What you should do.
In the records that come next, find every line with "begin". Return those lines.

[Rendered images with source text]
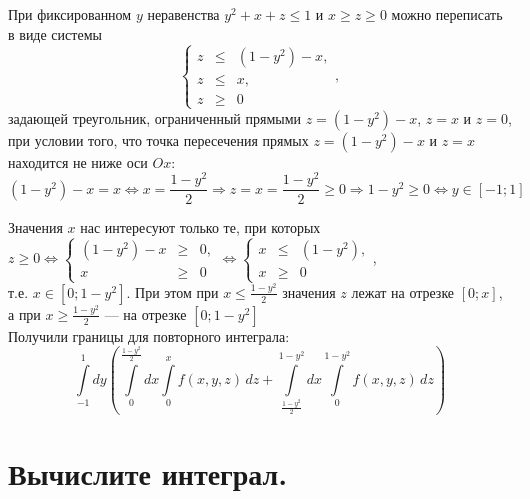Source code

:\documentclass[a4paper, fleqn]{article}
\begin{document}
    При фиксированном $y$ неравенства $y^2 + x + z \le 1$ и $x \ge z \ge 0$ можно переписать в виде системы
    \[ \left\{\begin{array}{rcl} z &\le& (1-y^2) - x, \\ z &\le& x, \\ z &\ge& 0 \end{array}\right., \]
    задающей треугольник, ограниченный прямыми $z = (1-y^2)-x$, $z = x$ и $z = 0$, при условии того, что точка пересечения прямых $z = (1-y^2)-x$ и $z = x$ находится не ниже оси $Ox$:
    \[ (1-y^2)-x = x \Leftrightarrow x = \frac{1-y^2}2 \Rightarrow z = x = \frac{1-y^2}2 \ge 0 \Rightarrow 1-y^2 \ge 0 \Leftrightarrow y \in [-1; 1] \]
    
    Значения $x$ нас интересуют только те, при которых $z \ge 0 \Leftrightarrow \left\{\begin{array}{rcl} (1-y^2)-x &\ge& 0, \\ x &\ge& 0 \end{array}\right. \Leftrightarrow \left\{\begin{array}{rcl} x &\le& (1-y^2), \\ x &\ge& 0 \end{array}\right.$, \\[3 pt]
    т.е. $x \in [0; 1-y^2]$. При этом при $x \le \frac{1-y^2}2$ значения $z$ лежат на отрезке $[0; x]$, а при $x \ge \frac{1-y^2}2$ --- на отрезке $[0; 1-y^2]$ \\
    
    Получили границы для повторного интеграла:
    \[ \int\limits_{-1}^{1} dy \left( \int\limits_{0}^{\frac{1-y^2}2} dx \int\limits_{0}^{x} f(x, y, z)\, dz + \int\limits_{\frac{1-y^2}2}^{1-y^2} dx \int\limits_{0}^{1-y^2} f(x, y, z)\, dz \right) \]
    
    \section*{Вычислите интеграл.}
\end{document}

The completed task.
\begin{document}
    \[ \left\{\begin{array}{rcl} z &\le& (1-y^2) - x, \\ z &\le& x, \\ z &\ge& 0 \end{array}\right., \]
    Значения $x$ нас интересуют только те, при которых $z \ge 0 \Leftrightarrow \left\{\begin{array}{rcl} (1-y^2)-x &\ge& 0, \\ x &\ge& 0 \end{array}\right. \Leftrightarrow \left\{\begin{array}{rcl} x &\le& (1-y^2), \\ x &\ge& 0 \end{array}\right.$, \\[3 pt]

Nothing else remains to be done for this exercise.